On 24 March 2022, the Paris Court of Appeal handed down a judgment (N° RG 20/08390) confirming most provisions of the French Market Authority (AMF)’s unprecedented sanction decision against Elliott, which was sentenced on appeal to a fine of €14 million for violating applicable disclosure rules (in addition to a €4.5 million fine for obstructing the AMF’s investigations).
In 2015, Elliott acquired shares and derivatives relating to financial instruments issued by French listed company Norbert Dentressangle (NDSA), which at the time was targeted by a takeover bid from US company XPO Logistics Inc.

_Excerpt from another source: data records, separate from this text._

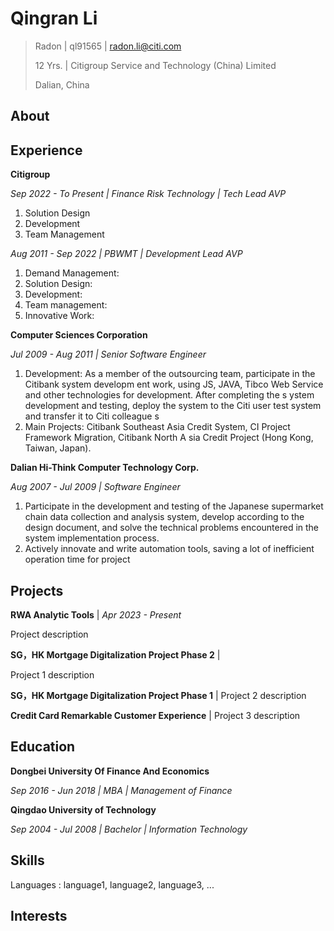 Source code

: # Qingran Li 

> Radon | ql91565 | radon.li@citi.com
>
> 12 Yrs. | Citigroup Service and Technology (China) Limited
>
> Dalian, China


## About

## Experience

**Citigroup**

*Sep 2022 - To Present | Finance Risk Technology | Tech Lead AVP*

1. Solution Design
2. Development
3. Team Management

*Aug 2011 - Sep 2022 | PBWMT | Development Lead AVP*

1. Demand Management:
2. Solution Design:
3. Development:
4. Team management:
5. Innovative Work:

**Computer Sciences Corporation**

*Jul 2009 - Aug 2011 | Senior Software Engineer*

1. Development: As a member of the outsourcing team, participate in the Citibank system developm ent work, using JS, JAVA, Tibco Web Service and other technologies for development. After completing the s ystem development and testing, deploy the system to the Citi user test system and transfer it to Citi colleague s
2. Main Projects: Citibank Southeast Asia Credit System, CI Project Framework Migration, Citibank North A sia Credit Project (Hong Kong, Taiwan, Japan).



**Dalian Hi-Think Computer Technology Corp.**

*Aug 2007 - Jul 2009 | Software Engineer*

   1. Participate in the development and testing of the Japanese supermarket chain data collection and analysis system, develop according to the design document, and solve the technical problems encountered in the system implementation process.
   2. Actively innovate and write automation tools, saving a lot of inefficient operation time for project

Projects
-----------------
**RWA Analytic Tools**  | *Apr 2023 - Present* 

Project description

**SG，HK Mortgage Digitalization Project Phase 2** |

  Project 1 description

**SG，HK Mortgage Digitalization Project Phase 1** |
  Project 2 description

**Credit Card Remarkable Customer Experience** |
   Project 3 description

Education
---------

**Dongbei University Of Finance And Economics** 

*Sep 2016 - Jun 2018 | MBA | Management of Finance*

**Qingdao University of Technology** 

*Sep 2004 - Jul 2008 | Bachelor | Information Technology*

Skills
------

Languages
:   language1, language2, language3, ...

Interests
--------
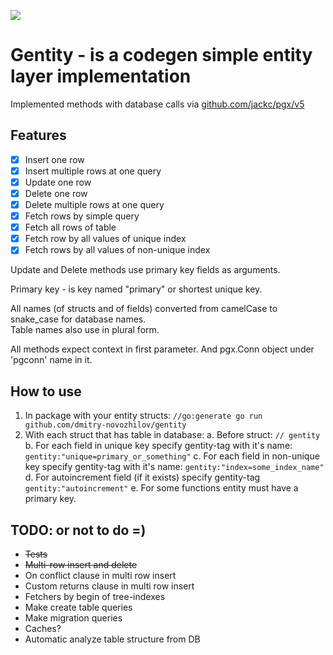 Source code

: ![](https://img.shields.io/static/v1?label=Coverage&message=82.5%&color=green)

# Gentity - is a codegen simple entity layer implementation 

Implemented methods with database calls via [github.com/jackc/pgx/v5](https://github.com/jackc/pgx)

## Features

- [x] Insert one row
- [x] Insert multiple rows at one query
- [x] Update one row
- [x] Delete one row
- [x] Delete multiple rows at one query
- [x] Fetch rows by simple query
- [x] Fetch all rows of table
- [x] Fetch row by all values of unique index
- [x] Fetch rows by all values of non-unique index

Update and Delete methods use primary key fields as arguments.

Primary key - is key named "primary" or shortest unique key.

All names (of structs and of fields) converted from camelCase to snake_case for database names.  
Table names also use in plural form.

All methods expect context in first parameter. And pgx.Conn object under 'pgconn' name in it.

## How to use

1. In package with your entity structs: `//go:generate go run github.com/dmitry-novozhilov/gentity`
2. With each struct that has table in database:
  a. Before struct: `// gentity`
  b. For each field in unique key specify gentity-tag with it's name: `gentity:"unique=primary_or_something"`
  c. For each field in non-unique key specify gentity-tag with it's name: `gentity:"index=some_index_name"`
  d. For autoincrement field (if it exists) specify gentity-tag `gentity:"autoincrement"`
  e. For some functions entity must have a primary key.

## TODO: or not to do =)

* ~~Tests~~
* ~~Multi-row insert and delete~~
* On conflict clause in multi row insert
* Custom returns clause in multi row insert
* Fetchers by begin of tree-indexes
* Make create table queries
* Make migration queries
* Caches?
* Automatic analyze table structure from DB
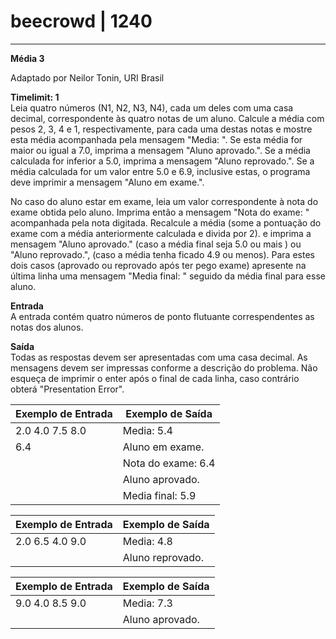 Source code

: # beecrowd | 1240
---------------------------------------------------------------- 
**<p>Média 3</p>**
<p>Adaptado por Neilor Tonin, URI  Brasil</p>

**Timelimit: 1** <br/>
Leia quatro números (N1, N2, N3, N4), cada um deles com uma casa decimal, correspondente às quatro notas de um aluno. Calcule a média com pesos 2, 3, 4 e 1, respectivamente, para cada uma destas notas e mostre esta média acompanhada pela mensagem "Media: ". Se esta média for maior ou igual a 7.0, imprima a mensagem "Aluno aprovado.". Se a média calculada for inferior a 5.0, imprima a mensagem "Aluno reprovado.". Se a média calculada for um valor entre 5.0 e 6.9, inclusive estas, o programa deve imprimir a mensagem "Aluno em exame.".

No caso do aluno estar em exame, leia um valor correspondente à nota do exame obtida pelo aluno. Imprima então a mensagem "Nota do exame: " acompanhada pela nota digitada. Recalcule a média (some a pontuação do exame com a média anteriormente calculada e divida por 2). e imprima a mensagem "Aluno aprovado." (caso a média final seja 5.0 ou mais ) ou "Aluno reprovado.", (caso a média tenha ficado 4.9 ou menos). Para estes dois casos (aprovado ou reprovado após ter pego exame) apresente na última linha uma mensagem "Media final: " seguido da média final para esse aluno.

**Entrada** </br>
A entrada contém quatro números de ponto flutuante correspendentes as notas dos alunos.

**Saída** </br>
Todas as respostas devem ser apresentadas com uma casa decimal. As mensagens devem ser impressas conforme a descrição do problema. Não esqueça de imprimir o enter após o final de cada linha, caso contrário obterá "Presentation Error".

| Exemplo de Entrada | Exemplo de Saída   |
|--------------------|--------------------| 
| 2.0 4.0 7.5 8.0    | Media: 5.4         | 
| 6.4                | Aluno em exame.    |
|                    | Nota do exame: 6.4 | 
|                    | Aluno aprovado.    | 
|                    | Media final: 5.9   |



| Exemplo de Entrada | Exemplo de Saída  |   
|--------------------|-------------------| 
| 2.0 6.5 4.0 9.0    | Media: 4.8        | 
|                    | Aluno reprovado.  |


| Exemplo de Entrada | Exemplo de Saída |   
|--------------------|------------------| 
| 9.0 4.0 8.5 9.0    | Media: 7.3       | 
|                    | Aluno aprovado.  |
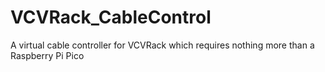 # VCVRack_CableControl
A virtual cable controller for VCVRack which requires nothing more than a Raspberry Pi Pico
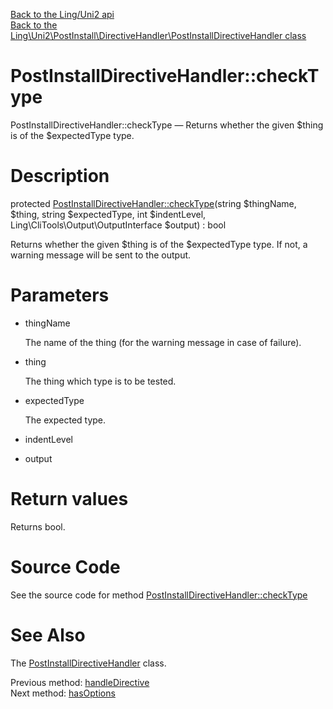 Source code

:[Back to the Ling/Uni2 api](https://github.com/lingtalfi/Uni2/blob/master/doc/api/Ling/Uni2.md)<br>
[Back to the Ling\Uni2\PostInstall\DirectiveHandler\PostInstallDirectiveHandler class](https://github.com/lingtalfi/Uni2/blob/master/doc/api/Ling/Uni2/PostInstall/DirectiveHandler/PostInstallDirectiveHandler.md)


PostInstallDirectiveHandler::checkType
================



PostInstallDirectiveHandler::checkType — Returns whether the given $thing is of the $expectedType type.




Description
================


protected [PostInstallDirectiveHandler::checkType](https://github.com/lingtalfi/Uni2/blob/master/doc/api/Ling/Uni2/PostInstall/DirectiveHandler/PostInstallDirectiveHandler/checkType.md)(string $thingName, $thing, string $expectedType, int $indentLevel, Ling\CliTools\Output\OutputInterface $output) : bool




Returns whether the given $thing is of the $expectedType type.
If not, a warning message will be sent to the output.




Parameters
================


- thingName

    The name of the thing (for the warning message in case of failure).

- thing

    The thing which type is to be tested.

- expectedType

    The expected type.

- indentLevel

    

- output

    


Return values
================

Returns bool.








Source Code
===========
See the source code for method [PostInstallDirectiveHandler::checkType](https://github.com/lingtalfi/Uni2/blob/master/PostInstall/DirectiveHandler/PostInstallDirectiveHandler.php#L184-L193)


See Also
================

The [PostInstallDirectiveHandler](https://github.com/lingtalfi/Uni2/blob/master/doc/api/Ling/Uni2/PostInstall/DirectiveHandler/PostInstallDirectiveHandler.md) class.

Previous method: [handleDirective](https://github.com/lingtalfi/Uni2/blob/master/doc/api/Ling/Uni2/PostInstall/DirectiveHandler/PostInstallDirectiveHandler/handleDirective.md)<br>Next method: [hasOptions](https://github.com/lingtalfi/Uni2/blob/master/doc/api/Ling/Uni2/PostInstall/DirectiveHandler/PostInstallDirectiveHandler/hasOptions.md)<br>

These acquisitions gave rise to several declarations of thresholds crossings and intention to the AMF. Elliott notably declared the crossing of the 5% capital and voting rights threshold of NDSA as a result of its acquisition of ‘contracts for difference’ on NDSA shares and that it wasn’t sure yet whether it would participate in XPO’s offer. Two weeks later, Elliott made a new declaration stating that it (i) intended to pursue its acquisitions of NDSA shares and related derivative instruments and (ii) didn’t intend to contribute to XPO’s offer. XPO eventually acquired 86.25% of NDSA’s capital and Elliott a bit more than 9%. This allowed Elliott to block the squeeze-out of NDSA’s minority shareholders by XPO, as French law provided at the time for a squeeze-out threshold of 95% (lowered to 90% since then).
The AMF decided to impose on Elliott a fine of €20 million for declaring the crossing of the 5% threshold of NDSA’s capital through the acquisition of CFDs rather than equity swaps and being tardy in declaring its intent to pursue acquisitions of NDSA shares and not to contribute to XPO’s takeover bid. Both counts were confirmed by the Court of Appeal, which simply lowered Elliott’s fine from €15 to €14 million. This blog post specifically discusses the declaration by Elliott of CFDs instead of equity swaps.